## Work to complete
Please copy out each line of the entries in which "very" appears.

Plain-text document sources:
=-=-=-=-=

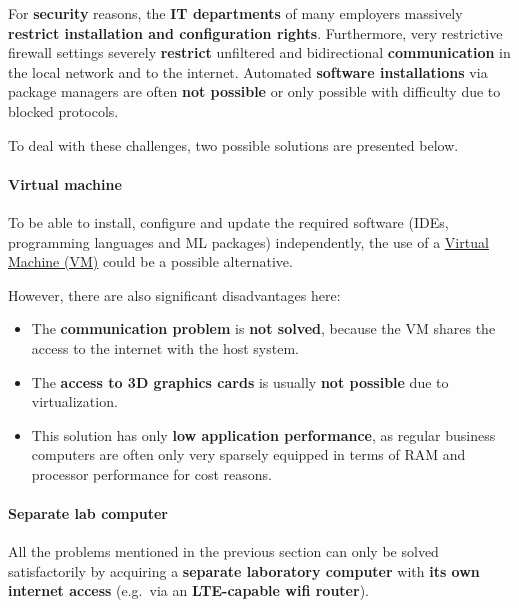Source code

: \documentclass [oneside,10pt,a4paper,ngerman,BCOR10mm,headsepline,parindent,final]{scrartcl}
\providecommand{\tightlist}{%
      \setlength{\itemsep}{0pt}\setlength{\parskip}{0pt}}
\begin{document}
For \textbf{security} reasons, the \textbf{IT departments} of many
employers massively \textbf{restrict installation and configuration
rights}. Furthermore, very restrictive firewall settings severely
\textbf{restrict} unfiltered and bidirectional \textbf{communication} in
the local network and to the internet. Automated \textbf{software
installations} via package managers are often \textbf{not possible} or
only possible with difficulty due to blocked protocols.

To deal with these challenges, two possible solutions are presented
below.

    \hypertarget{virtual-machine}{%
\paragraph{Virtual machine}\label{virtual-machine}}

To be able to install, configure and update the required software (IDEs,
programming languages and ML packages) independently, the use of a
\href{https://en.wikipedia.org/wiki/Virtual_machine}{Virtual Machine
(VM)} could be a possible alternative.

However, there are also significant disadvantages here:

\begin{itemize}
\tightlist
\item
  The \textbf{communication problem} is \textbf{not solved}, because the
  VM shares the access to the internet with the host system.
\item
  The \textbf{access to 3D graphics cards} is usually \textbf{not
  possible} due to virtualization.
\item
  This solution has only \textbf{low application performance}, as
  regular business computers are often only very sparsely equipped in
  terms of RAM and processor performance for cost reasons.
\end{itemize}

    \hypertarget{separate-lab-computer}{%
\paragraph{Separate lab computer}\label{separate-lab-computer}}

All the problems mentioned in the previous section can only be solved
satisfactorily by acquiring a \textbf{separate laboratory computer} with
\textbf{its own internet access} (e.g.~via an \textbf{LTE-capable wifi
router}).
\end{document}
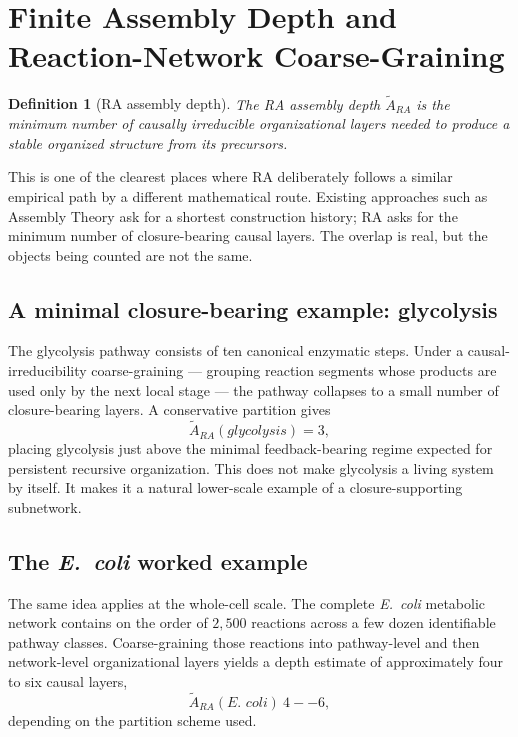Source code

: \documentclass[11pt]{article}
\def\mathrm#1{#1}%
\def\text#1{#1}%
\def\approx{~}%
\newtheorem{definition}{Definition}
\begin{document}
\section{Finite Assembly Depth and Reaction-Network Coarse-Graining}
\label{sec:assembly}

\begin{definition}[RA assembly depth]
The RA assembly depth $\tilde{A}_{\mathrm{RA}}$ is the minimum number of causally irreducible organizational layers needed to produce a stable organized structure from its precursors.
\end{definition}

This is one of the clearest places where RA deliberately follows a similar empirical path by a different mathematical route. Existing approaches such as Assembly Theory ask for a shortest construction history; RA asks for the minimum number of closure-bearing causal layers. The overlap is real, but the objects being counted are not the same.

\subsection{A minimal closure-bearing example: glycolysis}

The glycolysis pathway consists of ten canonical enzymatic steps. Under a causal-irreducibility coarse-graining --- grouping reaction segments whose products are used only by the next local stage --- the pathway collapses to a small number of closure-bearing layers. A conservative partition gives
\[
\tilde{A}_{\mathrm{RA}}(\text{glycolysis}) = 3,
\]
placing glycolysis just above the minimal feedback-bearing regime expected for persistent recursive organization. This does not make glycolysis a living system by itself. It makes it a natural lower-scale example of a closure-supporting subnetwork.

\subsection{The \emph{E.~coli} worked example}
\label{sec:ecoli}

The same idea applies at the whole-cell scale. The complete \emph{E.~coli} metabolic network contains on the order of $2{,}500$ reactions across a few dozen identifiable pathway classes. Coarse-graining those reactions into pathway-level and then network-level organizational layers yields a depth estimate of approximately four to six causal layers,
\[
\tilde{A}_{\mathrm{RA}}(\textit{E.~coli}) \approx 4\text{--}6,
\]
depending on the partition scheme used.
\end{document}
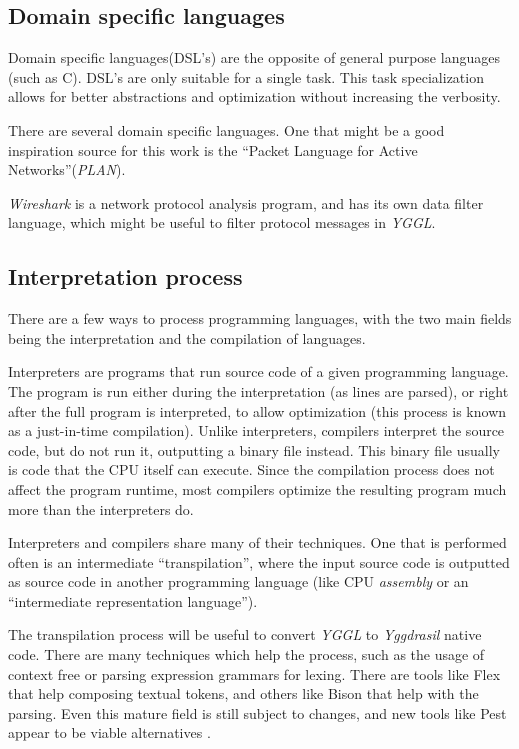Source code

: \documentclass[runningheads]{../llncs}
\begin{document}
\subsection*{Domain specific languages}
Domain specific languages(DSL's) are the opposite of general purpose languages (such as C). DSL's are only suitable for a single task. This task specialization allows for better abstractions and optimization without increasing the verbosity.
\par There are several domain specific languages. One that might be a good inspiration source for this work is the ``Packet Language for Active Networks''(\textit{PLAN}). \par \textit{Wireshark} is a network protocol analysis program, and has its own data filter language, which might be useful to filter protocol messages in \textit{YGGL}.
\subsection*{Interpretation process}
There are a few ways to process programming languages, with the two main fields being the interpretation and the compilation of languages.
\par Interpreters are programs that run source code of a given programming language. The program is run either during the interpretation (as lines are parsed), or right after the full program is interpreted, to allow optimization (this process is known as a just-in-time compilation). Unlike interpreters, compilers interpret the source code, but do not run it, outputting a binary file instead. This binary file usually is code that the CPU itself can execute. Since the compilation process does not affect the program runtime, most compilers optimize the resulting program much more than the interpreters do.
\par Interpreters and compilers share many of their techniques. One that is performed often is an intermediate ``transpilation'', where the input source code is outputted as source code in another programming language (like CPU \textit{assembly} or an ``intermediate representation language'').
\par The transpilation process will be useful to convert \textit{YGGL} to \textit{Yggdrasil} native code. There are many techniques which help the process, such as the usage of context free or parsing expression grammars for lexing. There are tools like Flex that help composing textual tokens, and others like Bison that help with the parsing. Even this mature field is still subject to changes, and new tools like Pest appear to be viable alternatives \cite{AppelModernCompiler:1997,FlexBisonLevine:2009,Pest:2019}.
\end{document}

=-=-=-=-=

## Result for this task
rights}. Furthermore, very restrictive firewall settings severely
  regular business computers are often only very sparsely equipped in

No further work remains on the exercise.